VIENNA • A decade ago, when Ayad Akhtar (above) was teaching acting classes in Austria, he would often pass the Burgtheater, the monumental building on the Ringstrasse that houses one of the largest and most influential theatres in the world.

In the intervening years, he has become one of America's foremost playwrights, winning the 2013 Pulitzer Prize for Drama for Disgraced and seeing his work - which digs deeply, often discomfitingly so, into the Muslim-American experience - produced at theatres around the country.

Along with his success at home, Akhtar, 47, has forged particularly close ties to the German-speaking world, where his works are extremely popular, especially for a writer who is both American and living.

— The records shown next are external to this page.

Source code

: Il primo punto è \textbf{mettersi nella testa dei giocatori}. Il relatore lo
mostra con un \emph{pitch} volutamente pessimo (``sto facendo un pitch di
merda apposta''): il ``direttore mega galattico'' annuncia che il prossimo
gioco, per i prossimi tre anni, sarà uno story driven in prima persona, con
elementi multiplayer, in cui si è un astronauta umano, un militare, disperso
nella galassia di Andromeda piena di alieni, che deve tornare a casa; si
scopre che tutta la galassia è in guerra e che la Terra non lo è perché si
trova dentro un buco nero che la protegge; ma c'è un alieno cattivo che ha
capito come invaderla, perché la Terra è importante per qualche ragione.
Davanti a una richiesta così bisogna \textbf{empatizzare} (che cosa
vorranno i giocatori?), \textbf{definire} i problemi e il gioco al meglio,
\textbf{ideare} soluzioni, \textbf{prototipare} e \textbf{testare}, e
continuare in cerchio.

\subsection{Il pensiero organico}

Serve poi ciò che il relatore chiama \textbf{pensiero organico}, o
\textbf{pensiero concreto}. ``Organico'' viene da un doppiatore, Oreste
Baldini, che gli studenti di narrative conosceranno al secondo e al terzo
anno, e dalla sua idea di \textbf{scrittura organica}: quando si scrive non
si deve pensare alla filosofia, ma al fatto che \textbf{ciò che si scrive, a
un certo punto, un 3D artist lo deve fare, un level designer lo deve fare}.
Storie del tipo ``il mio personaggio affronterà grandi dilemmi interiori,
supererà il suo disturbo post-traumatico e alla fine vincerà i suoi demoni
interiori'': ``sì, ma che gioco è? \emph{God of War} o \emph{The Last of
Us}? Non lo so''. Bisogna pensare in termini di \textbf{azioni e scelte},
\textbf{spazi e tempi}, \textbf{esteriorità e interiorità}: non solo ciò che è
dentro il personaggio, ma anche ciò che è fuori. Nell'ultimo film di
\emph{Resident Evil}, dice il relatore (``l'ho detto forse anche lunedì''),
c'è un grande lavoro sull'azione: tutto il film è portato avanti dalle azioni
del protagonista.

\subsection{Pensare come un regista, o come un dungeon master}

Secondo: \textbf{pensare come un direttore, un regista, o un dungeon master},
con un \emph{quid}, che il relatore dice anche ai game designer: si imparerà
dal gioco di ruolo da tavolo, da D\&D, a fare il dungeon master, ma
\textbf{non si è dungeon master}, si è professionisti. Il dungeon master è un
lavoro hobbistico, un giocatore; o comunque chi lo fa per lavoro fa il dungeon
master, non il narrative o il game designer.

A 2016 production of Disgraced marked Akhtar's Burgtheater debut and won him a top theatrical honour here.

And in late May, he was back at the Burg for the local premiere of his 2014 drama The Who & The What, about the patriarch of a Pakistani-American family and his freethinking and outspoken daughter.

The biggest difference between this staging and an American production was that the family onstage was played by an all-white cast, with Peter Simonischek, the imposing 71-year-old actor best known for the hit film Toni Erdmann (2016), as the father Afzal.

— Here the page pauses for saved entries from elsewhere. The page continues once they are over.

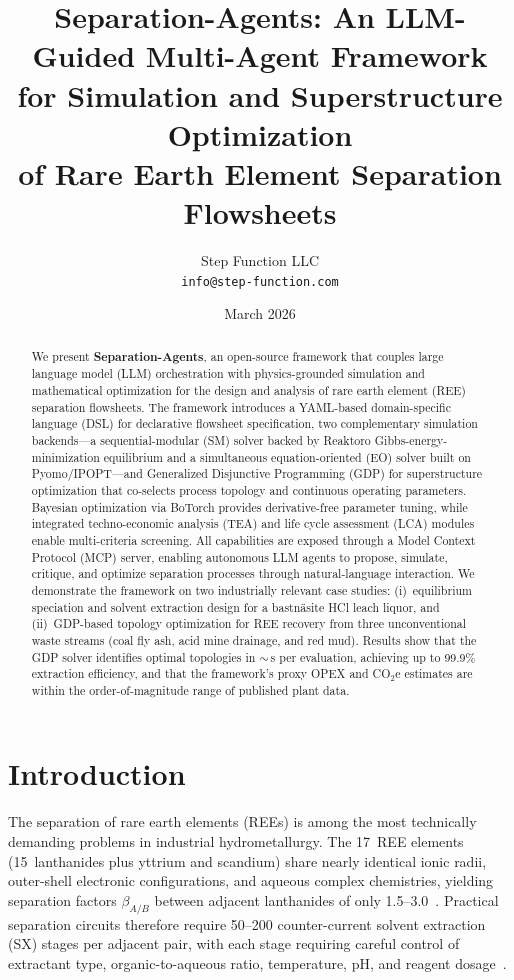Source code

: \documentclass[11pt]{article}
\title{Separation-Agents: An LLM-Guided Multi-Agent Framework\\
  for Simulation and Superstructure Optimization\\
  of Rare Earth Element Separation Flowsheets}
\author{
  Step Function LLC \\
  \texttt{info@step-function.com}
}
\date{March 2026}
\begin{document}
\maketitle

\begin{abstract}
We present \textbf{Separation-Agents}, an open-source framework that couples
large language model (LLM) orchestration with physics-grounded simulation
and mathematical optimization for the design and analysis of rare earth
element (REE) separation flowsheets.  The framework introduces a
YAML-based domain-specific language (DSL) for declarative flowsheet
specification, two complementary simulation backends---a
sequential-modular (SM) solver backed by Reaktoro Gibbs-energy-minimization
equilibrium and a simultaneous equation-oriented (EO) solver built on
Pyomo/IPOPT---and Generalized Disjunctive Programming (GDP) for
superstructure optimization that co-selects process topology and continuous
operating parameters.  Bayesian optimization via BoTorch provides
derivative-free parameter tuning, while integrated techno-economic analysis
(TEA) and life cycle assessment (LCA) modules enable multi-criteria
screening.  All capabilities are exposed through a Model Context Protocol
(MCP) server, enabling autonomous LLM agents to propose, simulate, critique,
and optimize separation processes through natural-language interaction.  We
demonstrate the framework on two industrially relevant case studies:
(i)~equilibrium speciation and solvent extraction design for a bastn\"asite
HCl leach liquor, and (ii)~GDP-based topology optimization for REE recovery
from three unconventional waste streams (coal fly ash, acid mine drainage,
and red mud).  Results show that the GDP solver identifies optimal
topologies in $\sim$\,s per evaluation, achieving up to 99.9\%
extraction efficiency, and that the framework's proxy OPEX and CO$_2$e
estimates are within the order-of-magnitude range of published plant data.
\end{abstract}

\section{Introduction}\label{sec:intro}

The separation of rare earth elements (REEs) is among the most technically
demanding problems in industrial hydrometallurgy.  The 17~REE elements
(15~lanthanides plus yttrium and scandium) share nearly identical ionic
radii, outer-shell electronic configurations, and aqueous complex
chemistries, yielding separation factors $\beta_{A/B}$ between adjacent
lanthanides of only 1.5--3.0~\citep{xie2014critical}.  Practical separation
circuits therefore require 50--200 counter-current solvent extraction (SX)
stages per adjacent pair, with each stage requiring careful control of
extractant type, organic-to-aqueous ratio, temperature, pH, and reagent
dosage~\citep{gupta2005extractive}.
\end{document}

"He was captivating and lovable and infuriating - in some ways, he was the most infuriating Afzal I've seen," Akhtar said afterwards.

"He did not shy away from anything that the audience might not like about him."

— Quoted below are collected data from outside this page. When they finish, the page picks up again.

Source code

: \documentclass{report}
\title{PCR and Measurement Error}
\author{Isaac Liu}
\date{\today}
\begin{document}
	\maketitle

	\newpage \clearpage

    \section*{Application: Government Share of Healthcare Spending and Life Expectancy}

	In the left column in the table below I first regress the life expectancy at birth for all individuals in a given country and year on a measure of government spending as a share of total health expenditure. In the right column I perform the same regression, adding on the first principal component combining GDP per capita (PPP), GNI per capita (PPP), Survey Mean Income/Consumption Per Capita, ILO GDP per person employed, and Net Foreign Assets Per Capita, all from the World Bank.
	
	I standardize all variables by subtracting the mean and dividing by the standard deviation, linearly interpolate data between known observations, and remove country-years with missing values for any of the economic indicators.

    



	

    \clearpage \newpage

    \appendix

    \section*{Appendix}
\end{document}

Not too long ago, this sort of casting would have given the playwright pause.

He had qualms last year when he found out - shortly before curtain - that the Hamburg premiere of the same work had also been cast entirely with white actors, although Germany has a larger and more diverse population than Austria.

"Then I saw the play and it was staggeringly beautiful," he recalled, sipping black tea at Nil, an Egyptian cafe in this city's trendy 7th District, soon after the opening.

"I saw a German audience see their families in this Pakistani family. And then I saw that play get started to be produced around Germany."

Subsequent runs have cast Muslim and Middle Eastern actors, as in the current production at Berlin's Vaganten Buhne.

"So, oddly, a premiere production cast with white actors created more opportunities in the long run for actors of my ethnicity," Akhtar explained, "which is one of the goals I've had with writing plays like that."

Even beyond issues of ethnicity, American playwrights working in Europe have to acclimate themselves to the visions of directors, who often adjust plays' settings and sometimes even alter the texts.

For The Who & The What in Hamburg, director Katrin Beier cut an entire scene and added a monologue written by Jacques Derrida.

"In a sense, she didn't do my play," Akhtar said. "But it was beautiful and, in my opinion, just as good as what I had written."

An earlier production of Disgraced, directed by Martin Kusej, was presented in Turin, Italy, and in Munich.

Kusej, soon to be artistic director of the Burg, and now at Munich's Residenz Theatre, set the play entirely on a square of carved coal.

"Martin deconstructed the play and I was humbled and encouraged at moments to see that my text could withstand the stress test. But not in every moment," Akhtar admitted with a laugh, adding that he does not disapprove of such disruptions.

"I do believe that directors tend to understand their audiences better than I can," he added.

"So I don't want to impose how a play should be done. And I have been surprised so many times by the innovations that the directors here in Europe bring."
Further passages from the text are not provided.